Nanopore Connectivity, Wettability and Fluid Migration in Mudrocks

Abstract:

Micro(nano)scopic pore characteristics (e.g., pore size, pore-size distribution, and pore connectivity) of mudrocks, implicated by their mixed wettability, control macroscopic fluid flow and hydrocarbon production. This work discusses various approaches to investigating pore structure (both geometry and topology) of several mudrocks of leading U.S. plays (Barnett, Bakken/Three Forks, and Utica), and the presence and connection of mixed wettability associated with compositional phases. Results show that these mudrocks have very limited edge-accessible pore spaces.
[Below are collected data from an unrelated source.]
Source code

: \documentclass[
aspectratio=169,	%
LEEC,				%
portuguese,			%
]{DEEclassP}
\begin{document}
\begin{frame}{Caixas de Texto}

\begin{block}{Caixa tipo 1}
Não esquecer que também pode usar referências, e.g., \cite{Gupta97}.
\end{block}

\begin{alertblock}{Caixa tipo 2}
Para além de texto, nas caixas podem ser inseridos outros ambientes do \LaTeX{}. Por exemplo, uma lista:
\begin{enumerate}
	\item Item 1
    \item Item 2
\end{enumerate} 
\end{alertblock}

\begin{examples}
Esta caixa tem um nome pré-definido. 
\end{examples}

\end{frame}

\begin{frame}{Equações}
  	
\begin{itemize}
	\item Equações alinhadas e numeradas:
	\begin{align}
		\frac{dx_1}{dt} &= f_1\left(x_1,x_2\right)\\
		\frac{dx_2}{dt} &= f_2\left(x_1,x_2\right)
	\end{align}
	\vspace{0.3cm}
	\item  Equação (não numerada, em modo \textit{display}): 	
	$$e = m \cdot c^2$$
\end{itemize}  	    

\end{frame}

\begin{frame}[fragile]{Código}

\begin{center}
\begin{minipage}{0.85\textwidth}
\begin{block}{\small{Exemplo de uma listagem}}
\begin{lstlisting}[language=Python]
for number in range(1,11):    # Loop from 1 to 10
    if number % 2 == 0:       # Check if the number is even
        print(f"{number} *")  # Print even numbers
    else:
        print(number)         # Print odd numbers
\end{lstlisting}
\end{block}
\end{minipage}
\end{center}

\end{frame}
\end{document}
This is shown from low pore connectivity behavior of fluid imbibition, steep decline of edge-accessible porosity from vacuum saturation, the heterogeneous presence of only trace amount of diffusing tracers beyond a few mm from a sample edge, and limited connected pathways from high-pressure injection of traced n-decane at 414 MPa. As mudrocks contain distinct hydrophobic organic materials (e.g., kerogen), as well as hydrophilic and/or hydrophobic minerals, different nano-sized tracers in two wettability fluids (API brine and n-decane) were developed to interrogate their pore spaces and connectivity. For two molecular tracers in n-decane with the sizes of 1.393 nm×0.287 nm×0.178 nm for 1-iododecane and 1.273 nm×0.919 nm×0.785 nm for trichlorooxobis (triphenylphosphine) rhenium, much less penetration was observed for wider molecules of organic-Re in these mudrocks with median pore-throats of around 5 nm, indicating the entangling of nano-sized molecules in nanopore spaces of mudrocks. The sparse nanopore space connection within the mudrock matrix, implicated by mixed wettability, could lead to limited movement of nano-sized hydrocarbon molecules and fracture-matrix interactions in fractured reservoirs, and consequently steep initial production decline and low recovery.